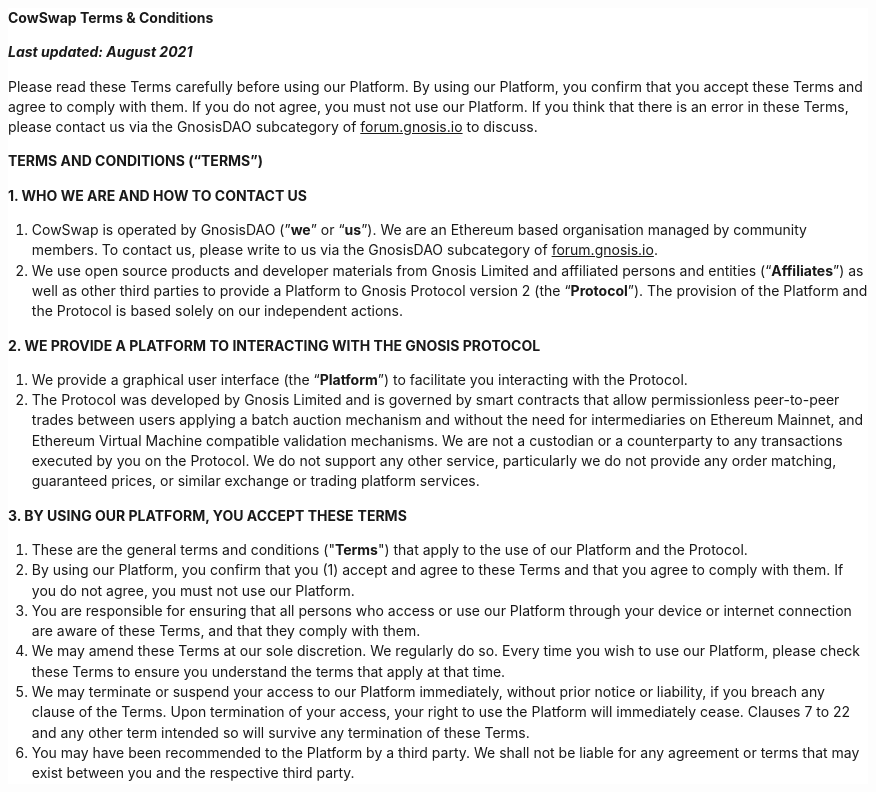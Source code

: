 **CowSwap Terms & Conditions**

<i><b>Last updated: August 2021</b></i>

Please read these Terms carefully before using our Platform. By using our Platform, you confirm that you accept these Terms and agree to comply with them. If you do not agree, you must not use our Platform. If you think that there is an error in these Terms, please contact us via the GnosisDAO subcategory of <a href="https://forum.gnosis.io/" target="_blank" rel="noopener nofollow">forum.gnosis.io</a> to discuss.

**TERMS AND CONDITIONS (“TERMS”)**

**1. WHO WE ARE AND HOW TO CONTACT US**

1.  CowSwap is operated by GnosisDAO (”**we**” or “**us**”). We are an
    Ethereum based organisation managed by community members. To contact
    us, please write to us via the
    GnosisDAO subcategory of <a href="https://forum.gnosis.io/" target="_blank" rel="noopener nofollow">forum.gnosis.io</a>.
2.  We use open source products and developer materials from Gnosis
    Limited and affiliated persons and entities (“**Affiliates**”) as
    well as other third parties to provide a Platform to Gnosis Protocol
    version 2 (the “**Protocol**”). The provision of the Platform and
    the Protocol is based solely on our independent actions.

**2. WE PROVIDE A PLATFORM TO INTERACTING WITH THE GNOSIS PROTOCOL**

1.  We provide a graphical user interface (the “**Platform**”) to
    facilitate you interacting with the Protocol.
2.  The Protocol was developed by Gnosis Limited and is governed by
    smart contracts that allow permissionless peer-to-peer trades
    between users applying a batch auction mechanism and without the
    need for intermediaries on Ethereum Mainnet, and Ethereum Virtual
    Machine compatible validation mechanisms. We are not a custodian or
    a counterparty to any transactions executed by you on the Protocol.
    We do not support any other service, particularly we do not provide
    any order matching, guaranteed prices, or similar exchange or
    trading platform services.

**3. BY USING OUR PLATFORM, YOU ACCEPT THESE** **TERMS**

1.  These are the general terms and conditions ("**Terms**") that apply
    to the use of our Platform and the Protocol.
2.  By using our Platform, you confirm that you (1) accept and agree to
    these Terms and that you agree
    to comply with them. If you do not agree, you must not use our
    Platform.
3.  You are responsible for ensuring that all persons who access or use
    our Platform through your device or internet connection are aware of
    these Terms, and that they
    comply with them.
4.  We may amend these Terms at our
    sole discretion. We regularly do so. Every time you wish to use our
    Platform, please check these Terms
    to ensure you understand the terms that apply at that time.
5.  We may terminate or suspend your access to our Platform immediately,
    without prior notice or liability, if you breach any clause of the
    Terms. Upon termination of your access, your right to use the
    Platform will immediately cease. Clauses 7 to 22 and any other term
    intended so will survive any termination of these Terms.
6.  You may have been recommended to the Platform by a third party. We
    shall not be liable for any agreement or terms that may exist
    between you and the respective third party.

---

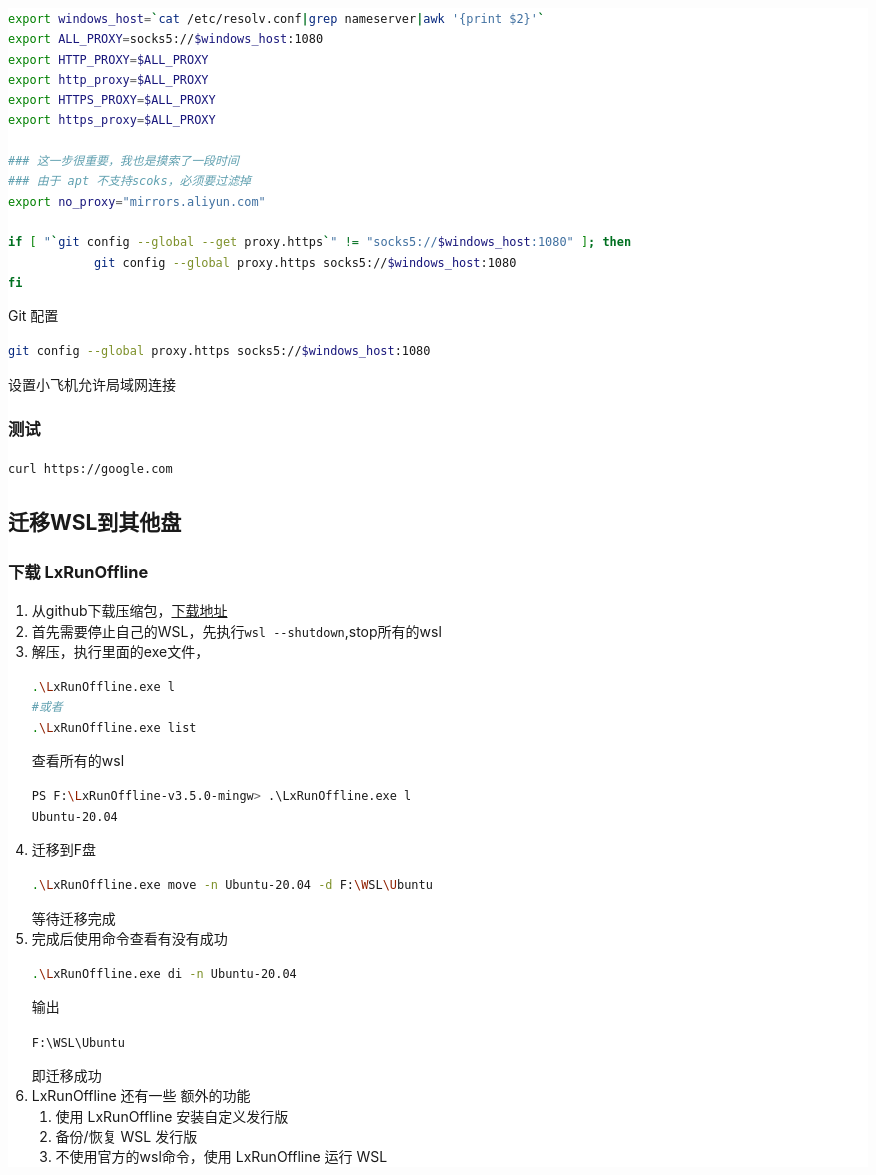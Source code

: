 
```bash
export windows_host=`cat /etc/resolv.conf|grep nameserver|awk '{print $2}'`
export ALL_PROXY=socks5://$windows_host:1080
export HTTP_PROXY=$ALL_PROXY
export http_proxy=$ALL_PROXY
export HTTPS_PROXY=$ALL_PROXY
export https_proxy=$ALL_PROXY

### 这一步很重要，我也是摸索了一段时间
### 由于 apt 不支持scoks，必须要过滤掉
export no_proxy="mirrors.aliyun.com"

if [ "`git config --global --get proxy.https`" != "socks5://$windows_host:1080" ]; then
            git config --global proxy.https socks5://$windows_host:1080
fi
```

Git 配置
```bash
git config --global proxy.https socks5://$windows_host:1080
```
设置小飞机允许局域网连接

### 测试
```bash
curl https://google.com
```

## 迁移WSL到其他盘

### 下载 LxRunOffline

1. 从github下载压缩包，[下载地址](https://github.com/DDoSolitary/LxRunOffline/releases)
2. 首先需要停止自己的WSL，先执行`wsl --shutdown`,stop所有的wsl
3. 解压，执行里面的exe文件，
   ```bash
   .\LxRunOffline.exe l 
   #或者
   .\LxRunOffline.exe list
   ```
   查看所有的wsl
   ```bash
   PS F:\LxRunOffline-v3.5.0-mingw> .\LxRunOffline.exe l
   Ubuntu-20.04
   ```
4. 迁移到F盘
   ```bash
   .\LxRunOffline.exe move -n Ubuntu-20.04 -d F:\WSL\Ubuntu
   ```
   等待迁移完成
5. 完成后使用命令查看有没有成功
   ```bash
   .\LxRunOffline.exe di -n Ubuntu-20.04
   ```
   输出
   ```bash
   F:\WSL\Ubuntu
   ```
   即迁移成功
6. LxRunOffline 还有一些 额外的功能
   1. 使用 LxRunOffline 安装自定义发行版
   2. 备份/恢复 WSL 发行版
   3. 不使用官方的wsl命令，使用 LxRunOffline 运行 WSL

--

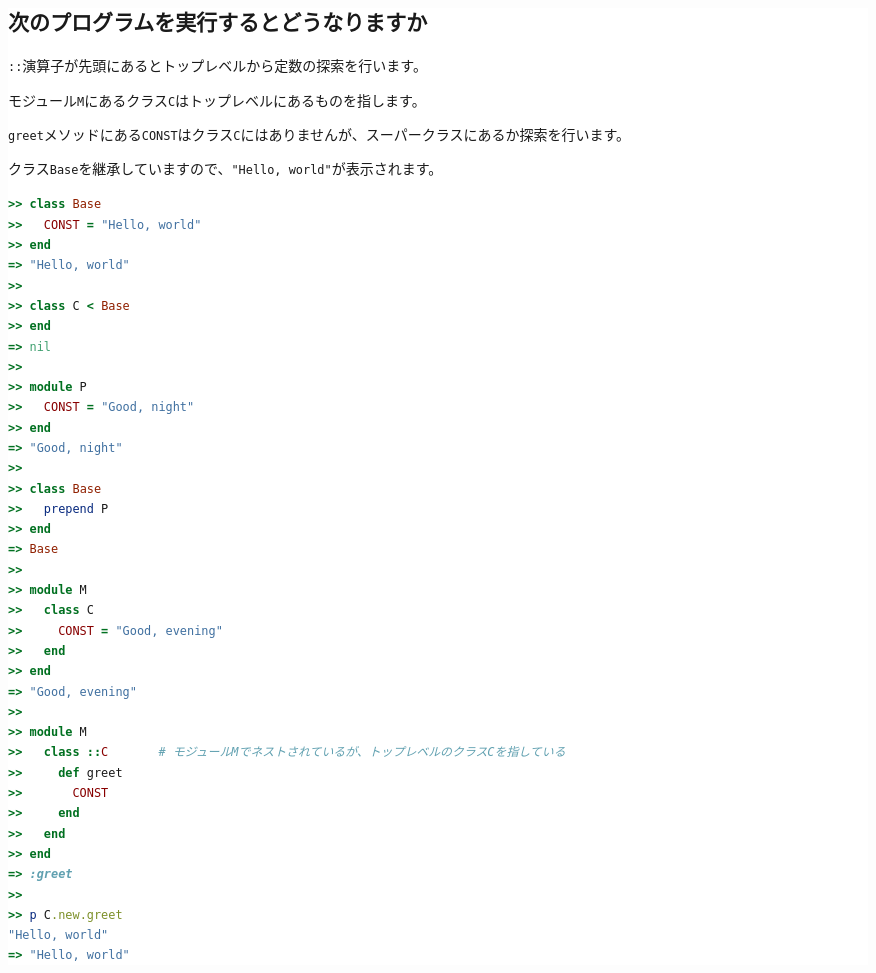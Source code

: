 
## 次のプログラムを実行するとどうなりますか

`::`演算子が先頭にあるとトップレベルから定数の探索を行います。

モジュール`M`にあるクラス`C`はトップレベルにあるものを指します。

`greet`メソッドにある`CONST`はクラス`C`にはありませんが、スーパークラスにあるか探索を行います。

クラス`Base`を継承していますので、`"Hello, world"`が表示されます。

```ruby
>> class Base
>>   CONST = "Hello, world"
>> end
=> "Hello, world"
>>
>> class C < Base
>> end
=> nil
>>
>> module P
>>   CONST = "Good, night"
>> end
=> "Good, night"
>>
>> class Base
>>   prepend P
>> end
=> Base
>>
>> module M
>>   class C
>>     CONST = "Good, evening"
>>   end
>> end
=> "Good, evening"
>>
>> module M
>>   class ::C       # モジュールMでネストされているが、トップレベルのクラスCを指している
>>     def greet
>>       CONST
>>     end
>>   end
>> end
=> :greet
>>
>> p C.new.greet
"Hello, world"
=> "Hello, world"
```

[Activity] All lines above from the line with "### 下载 LxRunOffline" through the line with "3. 不使用官方的wsl命令，使用 LxRunOffline 运行 WSL", both included, are to be set down exactly, with nothing else.

[Solution to this problem]
### 下载 LxRunOffline

1. 从github下载压缩包，[下载地址](https://github.com/DDoSolitary/LxRunOffline/releases)
2. 首先需要停止自己的WSL，先执行`wsl --shutdown`,stop所有的wsl
3. 解压，执行里面的exe文件，
   ```bash
   .\LxRunOffline.exe l 
   #或者
   .\LxRunOffline.exe list
   ```
   查看所有的wsl
   ```bash
   PS F:\LxRunOffline-v3.5.0-mingw> .\LxRunOffline.exe l
   Ubuntu-20.04
   ```
4. 迁移到F盘
   ```bash
   .\LxRunOffline.exe move -n Ubuntu-20.04 -d F:\WSL\Ubuntu
   ```
   等待迁移完成
5. 完成后使用命令查看有没有成功
   ```bash
   .\LxRunOffline.exe di -n Ubuntu-20.04
   ```
   输出
   ```bash
   F:\WSL\Ubuntu
   ```
   即迁移成功
6. LxRunOffline 还有一些 额外的功能
   1. 使用 LxRunOffline 安装自定义发行版
   2. 备份/恢复 WSL 发行版
   3. 不使用官方的wsl命令，使用 LxRunOffline 运行 WSL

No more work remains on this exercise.